7.Add/Remove OCR file in Cluster:

Removing OCR File

(1) Get the Existing OCR file information by running ocrcheck utility.

[root@rac1]# ocrcheck
Status of Oracle Cluster Registry is as follows :
Version : 2
Total space (kbytes) : 262120
Used space (kbytes) : 3852
Available space (kbytes) : 258268
ID : 744414276
Device/File Name : /u02/ocfs2/ocr/OCRfile_0 <-- OCR
Device/File integrity check succeeded
Device/File Name : /u02/ocfs2/ocr/OCRfile_1 <-- OCR Mirror
Device/File integrity check succeeded

Cluster registry integrity check succeeded

(2) The First command removes the OCR mirror (/u02/ocfs2/ocr/OCRfile_1). If you want to remove the OCR
file (/u02/ocfs2/ocr/OCRfile_1) run the next command.

ocrconfig -replace ocrmirror
ocrconfig -replace ocr

[root@rac1]# ocrconfig -replace ocrmirror
[root@rac1]# ocrcheck
Status of Oracle Cluster Registry is as follows :
Version : 2
Total space (kbytes) : 262120
Used space (kbytes) : 3852
Available space (kbytes) : 258268
ID : 744414276
Device/File Name : /u02/ocfs2/ocr/OCRfile_0 <<-- OCR File
Device/File integrity check succeeded

Device/File not configured <-- OCR Mirror not existed any more

Cluster registry integrity check succeeded

Adding OCR

You need to add OCR or OCR Mirror file in a case where you want to move the existing OCR file location to the different Devices.
The below command add ths OCR mirror file if OCR file alread exists.

(1) Get the Current status of OCR:

[root@rac1]# ocrconfig -replace ocrmirror
[root@rac1]# ocrcheck
Status of Oracle Cluster Registry is as follows :
Version : 2
Total space (kbytes) : 262120
Used space (kbytes) : 3852
Available space (kbytes) : 258268
ID : 744414276
Device/File Name : /u02/ocfs2/ocr/OCRfile_0 <<-- OCR File
Device/File integrity check succeeded

Device/File not configured <-- OCR Mirror does not exist

Cluster registry integrity check succeeded

As You can see, I only have one OCR file but not the second file which is OCR Mirror.
So, I can add second OCR (OCR Mirror) as below command.

ocrconfig -replace ocrmirror <File name>

[root@rac1]# ocrconfig -replace ocrmirror /u02/ocfs2/ocr/OCRfile_1
[root@rac1]# ocrcheck
Status of Oracle Cluster Registry is as follows :
Version : 2
Total space (kbytes) : 262120
Used space (kbytes) : 3852
Available space (kbytes) : 258268
ID : 744414276
Device/File Name : /u02/ocfs2/ocr/OCRfile_0
Device/File integrity check succeeded
Device/File Name : /u02/ocfs2/ocr/OCRfile_1
Device/File integrity check succeeded

Cluster registry integrity check succeeded

You can have at most 2 OCR devices (OCR itself and its single Mirror) in a cluster.
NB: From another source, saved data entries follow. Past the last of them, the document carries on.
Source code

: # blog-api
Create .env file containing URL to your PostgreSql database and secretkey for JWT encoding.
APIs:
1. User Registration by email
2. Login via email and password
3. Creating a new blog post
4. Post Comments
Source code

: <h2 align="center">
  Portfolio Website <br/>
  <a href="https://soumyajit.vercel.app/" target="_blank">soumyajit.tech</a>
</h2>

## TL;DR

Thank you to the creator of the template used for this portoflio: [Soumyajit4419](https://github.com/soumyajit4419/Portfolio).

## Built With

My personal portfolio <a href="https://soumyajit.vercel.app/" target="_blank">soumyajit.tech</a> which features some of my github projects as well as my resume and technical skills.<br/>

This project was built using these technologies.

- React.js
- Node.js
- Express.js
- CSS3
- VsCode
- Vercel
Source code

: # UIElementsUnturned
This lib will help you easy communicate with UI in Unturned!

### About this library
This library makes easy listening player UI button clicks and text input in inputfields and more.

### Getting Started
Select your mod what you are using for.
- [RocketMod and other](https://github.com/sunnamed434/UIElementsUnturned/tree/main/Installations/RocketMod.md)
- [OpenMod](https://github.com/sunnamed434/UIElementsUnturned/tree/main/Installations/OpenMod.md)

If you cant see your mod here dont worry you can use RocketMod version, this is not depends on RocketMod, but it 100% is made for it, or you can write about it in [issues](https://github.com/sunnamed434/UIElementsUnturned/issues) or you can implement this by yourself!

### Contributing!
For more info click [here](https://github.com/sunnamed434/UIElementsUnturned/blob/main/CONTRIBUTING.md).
Adding extra Mirror gives you below error message

[root@rac1]# ocrconfig -replace ocrmirror /u02/ocfs2/ocr/OCRfile_2
PROT-21: Invalid parameter
[root@rac1]#

Add/Remove Votedisk file in Cluster:

Adding Votedisk:

Get the existing Vote Disks associated into the cluster. To be safe, Bring crs cluster stack down on all the nodes
but one on which you are going to add votedisk from.

(1) Stop CRS on all the nodes in cluster but one.

[root@rac2]# crsctl stop crs

(2) Get the list of Existing Vote Disks

crsctl query css votedisk

[root@rac1]# crsctl query css votedisk
0. 0 /u02/ocfs2/vote/VDFile_0
1. 0 /u02/ocfs2/vote/VDFile_1
2. 0 /u02/ocfs2/vote/VDFile_2
Located 3 voting disk(s).

(3) Backup the VoteDisk file

Backup the existing votedisks as below as oracle:

dd if=/u02/ocfs2/vote/VDFile_0 of=$ORACLE_BASE/bkp/vd/VDFile_0

[root@rac1]# su - oracle
[oracle@rac1 ~]$ dd if=/u02/ocfs2/vote/VDFile_0 of=$ORACLE_BASE/bkp/vd/VDFile_0
41024+0 records in
41024+0 records out
[oracle@rac1 ~]$

(4) Add an Extra Votedisk into the Cluster:

If it is a OCFS, then touch the file as oracle. On raw devices, initialize the raw devices using "dd" command

touch /u02/ocfs2/vote/VDFile_3 <<-- as oracle
crsctl add css votedisk /u02/ocfs2/vote/VDFile_3 <<-- as oracle
crsctl query css votedisks

[root@rac1]# su - oracle
[oracle@rac1 ~]$ touch /u02/ocfs2/vote/VDFile_3
[oracle@rac1 ~]$ crsctl add css votedisk /u02/ocfs2/vote/VDFile_3
Now formatting voting disk: /u02/ocfs2/vote/VDFile_3.
Successful addition of voting disk /u02/ocfs2/vote/VDFile_3.

(5) Confirm that the file has been added successfully:

[root@rac1]# ls -l /u02/ocfs2/vote/VDFile_3
-rw-r----- 1 oracle oinstall 21004288 Oct 6 16:31 /u02/ocfs2/vote/VDFile_3
[root@rac1]# crsctl query css votedisks
Unknown parameter: votedisks
[root@rac1]# crsctl query css votedisk
0. 0 /u02/ocfs2/vote/VDFile_0
1. 0 /u02/ocfs2/vote/VDFile_1
2. 0 /u02/ocfs2/vote/VDFile_2
3. 0 /u02/ocfs2/vote/VDFile_3
Located 4 voting disk(s).
[root@rac1]#

Removing Votedisk:

Removing Votedisk from the cluster is very simple. Tthe below command removes the given votedisk from cluster configuration.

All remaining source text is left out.